- **Task brief**: Word for word, copy the data that follows and skip its pictures.

BEGIN Supplied information

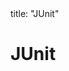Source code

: <frontmatter>
title: "JUnit"
</frontmatter>

<link rel="stylesheet" href="{{baseUrl}}/css/textbook.css">

<div class="website-content" id="all">

# JUnit

<div id="main">

<include src="basic/embed.md" boilerplate  />
<include src="intermediate/embed.md" boilerplate  />

</div>

</div>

END Supplied information

- **Written response**:
Source code

: <frontmatter>
title: "JUnit"
</frontmatter>

<link rel="stylesheet" href="{{baseUrl}}/css/textbook.css">

<div class="website-content" id="all">

# JUnit

<div id="main">

<include src="basic/embed.md" boilerplate  />
<include src="intermediate/embed.md" boilerplate  />

</div>

</div>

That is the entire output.